CASPER uses a two-stage cluster sampling methodology. In the first stage, clusters (traditionally 30) are selected with a probability proportional to the estimated number of households in the clusters. A cluster is a non-overlapping section in a geographic area with a known number of households. For this reason, U.S. Census blocks are most commonly used.
Selecting a CASPER Sample
- Selecting a CASPER sample requires a list of all clusters (e.g., census blocks) within your sampling frame, including the number of households within each cluster. This can be downloaded from the Census websiteexternal icon or population-based files within Geographic Information System (GIS) software.
- Number each household by assigning each cluster with a cumulative sum of the number of households.
- Finally, select 30 clusters by using a random number generator to select 30 numbers between one and the total number of households within your sampling frame and selecting the entire cluster in which that random number (i.e., household) is located.
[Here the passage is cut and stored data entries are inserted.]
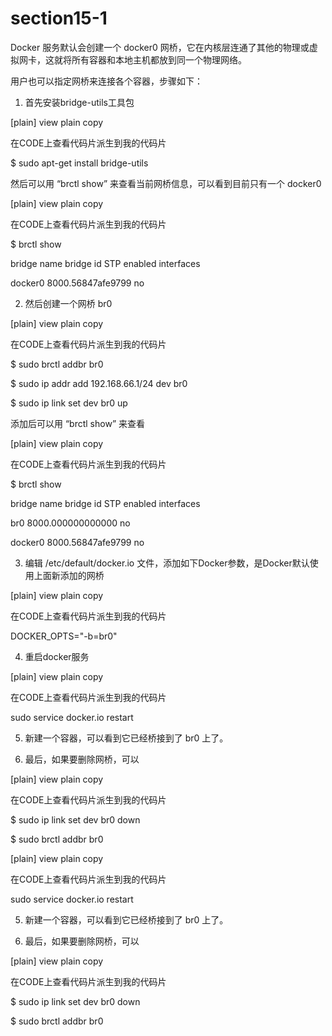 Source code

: # section15-1

Docker 服务默认会创建一个 docker0 网桥，它在内核层连通了其他的物理或虚拟网卡，这就将所有容器和本地主机都放到同一个物理网络。



用户也可以指定网桥来连接各个容器，步骤如下：



1. 首先安装bridge-utils工具包



\[plain\] view plain copy

 在CODE上查看代码片派生到我的代码片

$ sudo apt-get install bridge-utils  



然后可以用 “brctl show” 来查看当前网桥信息，可以看到目前只有一个 docker0



\[plain\] view plain copy

 在CODE上查看代码片派生到我的代码片

$ brctl show  

bridge name bridge id       STP enabled interfaces  

docker0     8000.56847afe9799   no     



2. 然后创建一个网桥 br0

\[plain\] view plain copy

 在CODE上查看代码片派生到我的代码片

$ sudo brctl addbr br0  

$ sudo ip addr add 192.168.66.1/24 dev br0  

$ sudo ip link set dev br0 up  



添加后可以用 “brctl show” 来查看



\[plain\] view plain copy

 在CODE上查看代码片派生到我的代码片

$ brctl show  

bridge name bridge id       STP enabled interfaces  

br0     8000.000000000000   no       

docker0     8000.56847afe9799   no   



3. 编辑 /etc/default/docker.io 文件，添加如下Docker参数，是Docker默认使用上面新添加的网桥



\[plain\] view plain copy

 在CODE上查看代码片派生到我的代码片

DOCKER\_OPTS="-b=br0"  



4. 重启docker服务







\[plain\] view plain copy

 在CODE上查看代码片派生到我的代码片

sudo service docker.io restart  



5. 新建一个容器，可以看到它已经桥接到了 br0 上了。



6. 最后，如果要删除网桥，可以



\[plain\] view plain copy

 在CODE上查看代码片派生到我的代码片

$ sudo ip link set dev br0 down  

$ sudo brctl addbr br0  



\[plain\] view plain copy

 在CODE上查看代码片派生到我的代码片

sudo service docker.io restart  



5. 新建一个容器，可以看到它已经桥接到了 br0 上了。



6. 最后，如果要删除网桥，可以



\[plain\] view plain copy

 在CODE上查看代码片派生到我的代码片

$ sudo ip link set dev br0 down  

$ sudo brctl addbr br0  





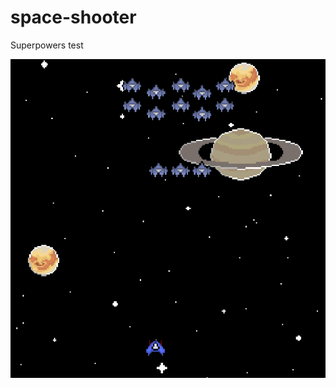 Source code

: # space-shooter
Superpowers test


![](https://raw.githubusercontent.com/rhyhorn/space-shooter/master/screen.png)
Some clusters may be chosen two or three times; this is acceptable, and teams would then conduct 14 (or 21) interviews in the selected cluster instead of the standard seven.
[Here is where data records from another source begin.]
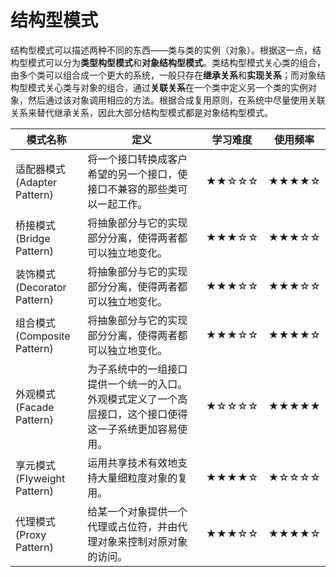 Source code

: # 结构型模式

结构型模式可以描述两种不同的东西——类与类的实例（对象）。根据这一点，结构型模式可以分为**类型构型模式**和**对象结构型模式**。类结构型模式关心类的组合，由多个类可以组合成一个更大的系统，一般只存在**继承关系**和**实现关系**；而对象结构型模式关心类与对象的组合，通过**关联关系**在一个类中定义另一个类的实例对象，然后通过该对象调用相应的方法。根据合成复用原则，在系统中尽量使用关联关系来替代继承关系，因此大部分结构型模式都是对象结构型模式。

| 模式名称 | 定义 | 学习难度 | 使用频率 |
|  ----  | ----  | ----| ----|
| 适配器模式<br>(Adapter Pattern) | 将一个接口转换成客户希望的另一个接口，使接口不兼容的那些类可以一起工作。 | ★★☆☆☆ | ★★★★☆ |
| 桥接模式<br>(Bridge Pattern) | 将抽象部分与它的实现部分分离，使得两者都可以独立地变化。 | ★★★☆☆ | ★★★☆☆ |
| 装饰模式<br>(Decorator Pattern) | 将抽象部分与它的实现部分分离，使得两者都可以独立地变化。 | ★★★☆☆ | ★★★☆☆ |
| 组合模式<br>(Composite Pattern) | 将抽象部分与它的实现部分分离，使得两者都可以独立地变化。 | ★★★☆☆ | ★★★★☆ |
| 外观模式<br>(Facade Pattern) | 为子系统中的一组接口提供一个统一的入口。外观模式定义了一个高层接口，这个接口使得这一子系统更加容易使用。 | ★☆☆☆☆ | ★★★★★ |
|享元模式<br>(Flyweight Pattern) | 运用共享技术有效地支持大量细粒度对象的复用。 | ★★★★☆ | ★☆☆☆☆ |
|代理模式<br>(Proxy Pattern) | 给某一个对象提供一个代理或占位符，并由代理对象来控制对原对象的访问。 | ★★★☆☆ | ★★★★☆ | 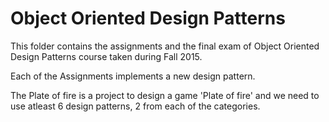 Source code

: # Object Oriented Design Patterns

This folder contains the assignments and the final exam of Object Oriented Design Patterns course taken during Fall 2015.

Each of the Assignments implements a new design pattern.

The Plate of fire is a project to design a game 'Plate of fire' and we need to use atleast 6 design patterns, 2 from each of the categories. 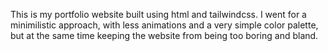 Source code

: This is my portfolio website built using html and tailwindcss. I went for a minimilistic approach, with less animations and a very simple color palette, but at the same time keeping the website from being too boring and bland. 
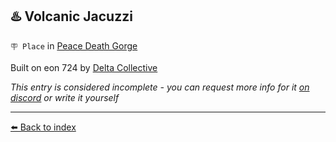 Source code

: ## ♨️ Volcanic Jacuzzi

`🪧 Place` in [Peace Death Gorge](https://zeithalt.github.io/r/peace_death_gorge.html)

Built on eon 724 by [Delta Collective](https://zeithalt.github.io/r/delta_collective.html)

_This entry is considered incomplete - you can request more info for it [on discord](<https://discord.com/channels/562910943848169472/1173922660489633802>) or write it yourself_


----------
[⬅️ Back to index](/index.md#16d0_s) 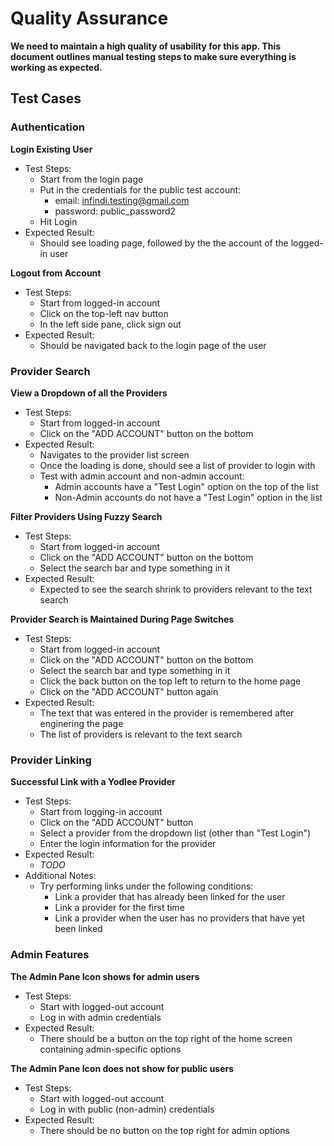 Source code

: # Quality Assurance

**We need to maintain a high quality of usability for this app. This document outlines
manual testing steps to make sure everything is working as expected.**

## Test Cases

### Authentication

**Login Existing User**
- Test Steps:
  - Start from the login page
  - Put in the credentials for the public test account:
    - email: infindi.testing@gmail.com
    - password: public_password2
  - Hit Login
- Expected Result:
  - Should see loading page, followed by the the account of the logged-in user

**Logout from Account**
- Test Steps:
  - Start from logged-in account
  - Click on the top-left nav button
  - In the left side pane, click sign out
- Expected Result:
  - Should be navigated back to the login page of the user
 
 ### Provider Search
 
 **View a Dropdown of all the Providers**
 - Test Steps:
   - Start from logged-in account
   - Click on the "ADD ACCOUNT" button on the bottom
 - Expected Result:
   - Navigates to the provider list screen
   - Once the loading is done, should see a list of provider to login with
   - Test with admin account and non-admin account:
     - Admin accounts have a "Test Login" option on the top of the list
     - Non-Admin accounts do not have a "Test Login" option in the list

**Filter Providers Using Fuzzy Search**
- Test Steps:
  - Start from logged-in account
  - Click on the "ADD ACCOUNT" button on the bottom
  - Select the search bar and type something in it
- Expected Result:
  - Expected to see the search shrink to providers relevant to the text search

**Provider Search is Maintained During Page Switches**
- Test Steps:
  - Start from logged-in account
  - Click on the "ADD ACCOUNT" button on the bottom
  - Select the search bar and type something in it
  - Click the back button on the top left to return to the home page
  - Click on the "ADD ACCOUNT" button again
- Expected Result:
  - The text that was entered in the provider is remembered after enginering the page
  - The list of providers is relevant to the text search
  
### Provider Linking

 **Successful Link with a Yodlee Provider**
 - Test Steps:
   - Start from logging-in account
   - Click on the "ADD ACCOUNT" button
   - Select a provider from the dropdown list (other than "Test Login")
   - Enter the login information for the provider
 - Expected Result:
   - *TODO*
 - Additional Notes:
   - Try performing links under the following conditions:
     - Link a provider that has already been linked for the user
     - Link a provider for the first time
     - Link a provider when the user has no providers that have yet been linked
 
 ### Admin Features
 
**The Admin Pane Icon shows for admin users**
  - Test Steps:
    - Start with logged-out account
    - Log in with admin credentials
  - Expected Result:
    - There should be a button on the top right of the home screen containing admin-specific options

**The Admin Pane Icon does not show for public users**
  - Test Steps:
    - Start with logged-out account
    - Log in with public (non-admin) credentials
  - Expected Result:
    - There should be no button on the top right for admin options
- All clusters are chosen without substitution – meaning that clusters originally selected are those that are assessed with no changes or modifications. Any departure from this design (30×7 cluster sampling) is not considered a CASPER. In situations where the 30×7 design may not be feasible or ideal, and a change in methodology is warranted, modified CASPERs may be acceptable but must be described as modified in report(s). See Modified CASPERs for more information.
- Develop maps via the Census website or GIS software so teams can easily navigate to the selected clusters. For more information and detail on selecting clusters, please see the CASPER Toolkit, Section 2.4.pdf icon
To aid in the CASPER process and ensure sampling is correct, CDC provides sampling and mapping support to any requesting jurisdiction or agency. Email CASPER@cdc.gov for assistance
Second Stage Sampling
Typically, a single individual will conduct the first stage of sampling (selecting 30 clusters) but it is the responsibility of the interview teams to appropriately select the households within each cluster to interview.
Systematic Random Sampling
To select the seven households to interview, conduct systematic random sampling. To do this:
- Count (or estimate) the number of households within the selected cluster.
- Divide that number by 7 (this will be your n).
- Starting at a random point, travel through the cluster in a serpentine method (i.e., walk up one side of the street and then turn and walk down the other side in such a manner that every house within the selected cluster is passed) to select every nth household for interview.
The most scientific and representative way is to select the seven households and continue to return to those households until an interview is completed. However, it is important to balance the scientifically ideal with the real-world or disaster situation. Therefore, interview teams should attempt to revisit the selected household three times, but then may replace the household if an interview wasn’t successful (e.g., household refused, nobody answered after three attempts, language barrier). Overall, keeping the sample as complete and representative as possible requires sound judgment and quality training of interview teams.
For more information, please see the CASPER Toolkit, Section 3.4pdf icon.
Things to Avoid
Convenience sampling is a form of non-probability sampling that involves selection based on availability, opportunity, or convenience. For example, going to households where there are people outside or where another interviewee told you to go since they know they would answer.
Target sampling is a form of non-probability sampling that involves intentionally sampling a certain population or group. For example, going to the household that looks the most damaged or like it will get “best” results.
Sequential sampling is going to one house after another in sequential order which will likely bias your sample to one section of your cluster. Note that there are some circumstances which may predetermine sequential sampling as necessary such as clusters with less than 10 households or when your clusters are so difficult to navigate that sequential sampling is the only way to successfully complete the CASPER in the time allowed. If this is the case, it is extremely important that a random starting point is selected prior to going into the field.